Lab 10: Clustering

library(tidyverse) ## data manipulation
library(knitr) ## tables

## reproducible
set.seed(445)

0.1 Data Preparation

We will make some simulated data to see how clustering works.

Run the following code to create the data.

n <- 50
p <- 2
x <- matrix(rnorm(n * p), ncol = p)

## shift the center of one group
x[1:25, 1] <- x[1:25, 1] + 3
x[1:25, 2] <- x[1:25, 1] - 4

Make a scatterplot to inspect the data. Describe what you see.

0.2 \(K\)-means Clustering

We will use the kmeans function to perform \(K\)-means clustering. We can specify how many random initializations to use with the nstart parameter. For this lab, used nstart = 20.

Perform \(K\)-means clustering with \(K = 2\).
Create a scatterplot of your data, colored by the resulting clustering.
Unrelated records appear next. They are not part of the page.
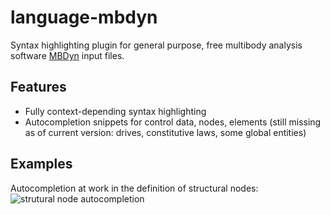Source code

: # language-mbdyn
Syntax highlighting plugin for general purpose, free multibody analysis software [MBDyn](https://www.mbdyn.org/) input files.

## Features

 * Fully context-depending syntax highlighting
 * Autocompletion snippets for control data, nodes, elements (still missing as
   of current version: drives, constitutive laws, some global entities)

## Examples

Autocompletion at work in the definition of structural nodes:
![strutural node autocompletion][autocompletion-node]
 
 [autocompletion-node]: https://github.com/zanoni-mbdyn/language-mbdyn/blob/master/docs/gifs/atom-mbdyn-node.gif

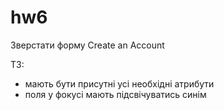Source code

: # hw6

Зверстати форму Create an Account

ТЗ:

- мають бути присутні усі необхідні атрибути
- поля у фокусі мають підсвічуватись синім
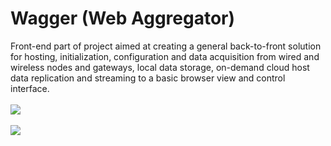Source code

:# Wagger (Web Aggregator)
Front-end part of project aimed at creating a general back-to-front solution for hosting, initialization, configuration and data acquisition from wired and wireless nodes and gateways, local data storage, on-demand cloud host data replication and streaming to a basic browser view and control interface.
<br><br>
[![](https://drive.google.com/uc?export=view&id=1hE8TcAl5VEDyHfAsqux7QceFkRrCJTdY)](https://drive.google.com/uc?export=view&id=1D-FsUaLIGC_kvwJi002GezC3-dXiR3s_)
<br><br>
![](https://drive.google.com/uc?export=view&id=1_XW1AsnzInHiY0-gDulsPuXiKTpd_HJ_)
<dl>
  <!-- <dt>Definition list</dt> -->
  <!-- <dd>Is something people use sometimes.</dd> -->
  <!-- <dt>Markdown in HTML</dt> -->
  <!-- <dd>Use HTML <em>tags</em>.</dd> -->
</dl>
Describe what you see.
Repeat 1-2 with \(K = 3\).
The total within sum of squares is available in the kmeans object under the name tot.withinss. Compare your two clusterings from 1. and 3. Which should you choose?

0.3 Hierarchical Clustering

The hclust function implements hierarchical clustering in R.

Use the dist function to create a dissimilarity matrix corresponding to euclidean distance for the data you have simulated.
Create and plot the dendrograms for complete, single, and average linkage using the hclust function.
Cut each dendrogram to result in 2 clusters using the cutree function.
Create 4 scatterplots of your data, colored by the resulting clusterings from 3. Describe what you see.
Repeat 1-4. after scaling your data using scale. Are there any changes?